## [Exercise aim]
Pull every line that includes the word "case" out of the data below and copy it.

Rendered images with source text
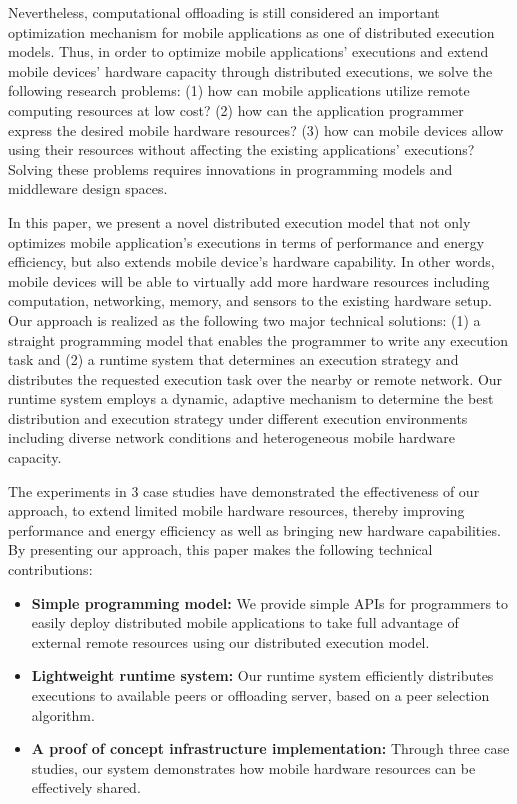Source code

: \documentclass{sig-alternate}[10pt]
\begin{document}
Nevertheless, computational offloading is still considered an important optimization mechanism for mobile applications as one of distributed execution models. Thus, in order to optimize mobile applications' executions and extend mobile devices' hardware capacity through distributed executions, we solve the following research problems: (1) how can mobile applications utilize remote computing resources at low cost? (2) how can the application programmer express the desired mobile hardware resources? (3) how can mobile devices allow using their resources without affecting the existing applications' executions? Solving these problems requires innovations in programming models and middleware design spaces. 

In this paper, we present a novel distributed execution model that not only optimizes mobile application's executions in terms of performance and energy efficiency, but also extends mobile device's hardware capability. In other words, mobile devices will be able to virtually add more hardware resources including computation, networking, memory, and sensors to the existing hardware setup. Our approach is realized as the following two major technical solutions: (1) a straight programming model that enables the programmer to write any execution task and (2) a runtime system that determines an execution strategy and distributes the requested execution task over the nearby or remote network. Our runtime system employs a dynamic, adaptive mechanism to determine the best distribution and execution strategy under different execution environments including diverse network conditions and heterogeneous mobile hardware capacity.

The experiments in 3 case studies have demonstrated the effectiveness of our approach, to extend limited mobile hardware resources, thereby improving performance and energy efficiency as well as bringing new hardware capabilities. By presenting our approach, this paper makes the following technical contributions:
\begin{itemize}
	\item \textbf{Simple programming model:} We provide simple APIs for programmers to easily deploy distributed mobile applications to take full advantage of external remote resources using our distributed execution model.
	\item \textbf{Lightweight runtime system:} Our runtime system efficiently distributes executions to available peers or offloading server, based on a peer selection algorithm. 	
	\item \textbf{A proof of concept infrastructure implementation:} Through three case studies, our system demonstrates how mobile hardware resources can be effectively shared.
\end{itemize}
\end{document}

## [Task answer]
The experiments in 3 case studies have demonstrated the effectiveness of our approach, to extend limited mobile hardware resources, thereby improving performance and energy efficiency as well as bringing new hardware capabilities. By presenting our approach, this paper makes the following technical contributions:
	\item \textbf{A proof of concept infrastructure implementation:} Through three case studies, our system demonstrates how mobile hardware resources can be effectively shared.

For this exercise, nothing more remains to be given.